Trickiness in measuring vertical
For a route which is one long uphill, this is simple to measure: just get the altitude of the finish point and the altitude of the start point and subtract.
But for most routes it's trickier than that, for three reasons. First, most real routes end at the same place that they start -- so the net vertical difference is zero. So it takes lots more measuring -- you have to identify each of the uphill segments, then get the bottom elevation and top elevation for each, and subtract, and then add them all up. Fortunately some instruments and some mapping software is set up to do this automatically.
There's another trickiness: Not all uphill segments add to the effort and strain of riding the route. If a 5-foot rise comes immediately after a 100-foot descent, the rider can use the downhill momentum to "roll over" the little rise without any effort. (For the theoreticians, there's an even deeper trickiness: the "fractal" perspective.)
And finally there's the problem of inaccuracy in measurement. Of course all measurements have inaccuracy, but the special concern here is that when you subtract two measurements (like bottom from top) the percentage error is typically much larger. And if you have a systematic inaccuracy in your measurement approach, then adding up many of those subtraction results for an entire route could result in a rather large inaccuracy in the total vertical climb. But the previous paragraph suggests that we might actually desire some kinds of systematic inaccuracy -- like "undercount the initial climbing vertical if it comes just after a downhill" or perhaps even "ignore little climbs".

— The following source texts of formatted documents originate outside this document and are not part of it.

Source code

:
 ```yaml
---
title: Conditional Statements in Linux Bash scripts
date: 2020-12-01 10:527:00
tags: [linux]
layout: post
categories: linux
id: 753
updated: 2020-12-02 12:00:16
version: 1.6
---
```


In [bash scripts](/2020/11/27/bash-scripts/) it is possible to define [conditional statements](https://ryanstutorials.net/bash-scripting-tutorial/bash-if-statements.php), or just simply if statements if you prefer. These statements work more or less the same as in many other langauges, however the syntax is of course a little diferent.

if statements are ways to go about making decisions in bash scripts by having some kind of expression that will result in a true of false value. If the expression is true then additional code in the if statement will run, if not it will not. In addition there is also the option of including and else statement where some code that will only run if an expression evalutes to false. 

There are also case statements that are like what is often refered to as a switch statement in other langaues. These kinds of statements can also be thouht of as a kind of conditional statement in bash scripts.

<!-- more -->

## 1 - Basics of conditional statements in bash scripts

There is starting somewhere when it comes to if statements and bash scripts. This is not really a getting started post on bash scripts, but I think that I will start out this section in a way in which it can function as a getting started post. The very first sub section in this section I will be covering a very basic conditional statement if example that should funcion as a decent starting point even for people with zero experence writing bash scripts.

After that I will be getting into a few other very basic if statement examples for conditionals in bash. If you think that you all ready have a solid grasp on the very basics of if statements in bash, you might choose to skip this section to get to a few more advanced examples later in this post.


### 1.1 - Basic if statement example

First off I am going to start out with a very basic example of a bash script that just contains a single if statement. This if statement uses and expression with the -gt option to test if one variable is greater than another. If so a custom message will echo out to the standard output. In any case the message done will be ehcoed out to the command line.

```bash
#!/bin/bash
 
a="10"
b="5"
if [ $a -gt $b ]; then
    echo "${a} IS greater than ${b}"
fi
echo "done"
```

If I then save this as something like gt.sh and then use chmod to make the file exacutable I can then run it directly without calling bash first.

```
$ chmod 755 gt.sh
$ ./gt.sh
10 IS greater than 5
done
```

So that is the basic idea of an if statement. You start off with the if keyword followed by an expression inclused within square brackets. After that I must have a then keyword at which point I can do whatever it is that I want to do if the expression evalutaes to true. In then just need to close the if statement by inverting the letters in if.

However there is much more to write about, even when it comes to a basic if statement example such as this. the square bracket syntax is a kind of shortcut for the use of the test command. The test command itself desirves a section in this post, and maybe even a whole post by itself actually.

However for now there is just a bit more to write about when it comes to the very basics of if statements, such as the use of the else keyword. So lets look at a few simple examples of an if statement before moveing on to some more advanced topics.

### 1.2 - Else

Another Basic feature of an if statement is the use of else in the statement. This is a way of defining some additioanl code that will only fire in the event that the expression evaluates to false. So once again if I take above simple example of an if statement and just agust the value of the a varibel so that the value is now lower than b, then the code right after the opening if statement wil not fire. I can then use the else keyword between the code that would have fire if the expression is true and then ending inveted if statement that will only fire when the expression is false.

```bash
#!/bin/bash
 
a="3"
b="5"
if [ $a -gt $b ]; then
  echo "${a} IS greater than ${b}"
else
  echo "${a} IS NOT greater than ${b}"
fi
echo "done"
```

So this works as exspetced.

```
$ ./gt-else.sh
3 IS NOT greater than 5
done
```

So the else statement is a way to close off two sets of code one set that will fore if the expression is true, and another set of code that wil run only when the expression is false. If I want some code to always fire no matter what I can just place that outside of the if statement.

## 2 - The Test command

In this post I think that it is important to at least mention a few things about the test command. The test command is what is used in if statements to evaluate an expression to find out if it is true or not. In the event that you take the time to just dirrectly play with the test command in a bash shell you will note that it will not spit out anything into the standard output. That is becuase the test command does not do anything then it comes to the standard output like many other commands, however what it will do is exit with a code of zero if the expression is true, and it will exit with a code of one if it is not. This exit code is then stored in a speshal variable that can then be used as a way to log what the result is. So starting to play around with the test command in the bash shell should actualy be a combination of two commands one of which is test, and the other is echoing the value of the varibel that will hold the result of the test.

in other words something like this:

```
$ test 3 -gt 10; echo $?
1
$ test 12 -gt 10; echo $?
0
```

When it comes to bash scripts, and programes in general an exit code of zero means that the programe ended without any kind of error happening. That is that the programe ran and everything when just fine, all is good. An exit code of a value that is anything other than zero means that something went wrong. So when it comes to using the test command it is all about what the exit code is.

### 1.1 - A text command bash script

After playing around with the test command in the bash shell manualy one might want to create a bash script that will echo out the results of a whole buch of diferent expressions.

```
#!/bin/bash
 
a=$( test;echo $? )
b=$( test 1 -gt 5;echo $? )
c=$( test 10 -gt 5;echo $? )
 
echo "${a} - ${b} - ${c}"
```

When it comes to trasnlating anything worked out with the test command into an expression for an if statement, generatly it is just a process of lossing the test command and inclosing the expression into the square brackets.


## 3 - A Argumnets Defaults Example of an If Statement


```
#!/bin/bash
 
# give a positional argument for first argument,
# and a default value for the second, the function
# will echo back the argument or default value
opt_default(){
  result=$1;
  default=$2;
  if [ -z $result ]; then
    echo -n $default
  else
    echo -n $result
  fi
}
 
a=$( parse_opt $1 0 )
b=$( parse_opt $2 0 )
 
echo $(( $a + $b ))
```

Some altimeters are set up to measure accumulated vertical over several climbs. A good altimeter is pretty accurate, provided there are no substantial changes in the barometric pressure of the atmosphere during the ride. But the altimeter must use some calculation approach to "decide" when each uphill segment starts and finishes -- which is a source of systematic inaccuracy.
Some people think that some altimeters tend to undercount vertical differences slightly and/or ignore small climbs. If so, this could be an advantage for bicycle route planning, since it supports the desirable inaccuracy of the second "trickiness" point.
What is not true is that using the cumulative vertical climb feature on an altimeter gives the "truly" accurate measure of total vertical (or of climbing effort) for a route.
If a GPS has an "accumulated vertical climb" capability (and some do not), then similar considerations apply as for an altimeter -- but a GPS tends to be less accurate on altitude than a good altimeter, which will cause more problems with the third "trickiness" point.
Topo maps are all about elevation data, so if you're willing to go through the work of identifying all the uphills in a route, and do some sort of guess about elevations between the contour lines, then you can get a measure of the total vertical climb for a route. If the contour interval is large, you could have a lot of inaccuracy, and altogether miss some significant hills. But if the contour interval on your map is small, your result could be reasonable -- though for a complex route that could require a lot of painstaking work.
Some mapping software programs have elevation data, like from topographical maps -- and these may provide a function that calculates the accumalated elevation gain for a route automatically. One example is DeLorme Topo USA, which we have used to estimate the vertical for some of our routes.
The fact that it's automatic does not mean that it is more accurate than manually measuring the uphills on a topo map. It may mean that you have little or no control over its systematic biases.
Some people have reported that they found that Topo USA versions 2 and 3 tended to produce measures of total vertical that were larger than other measurement approaches.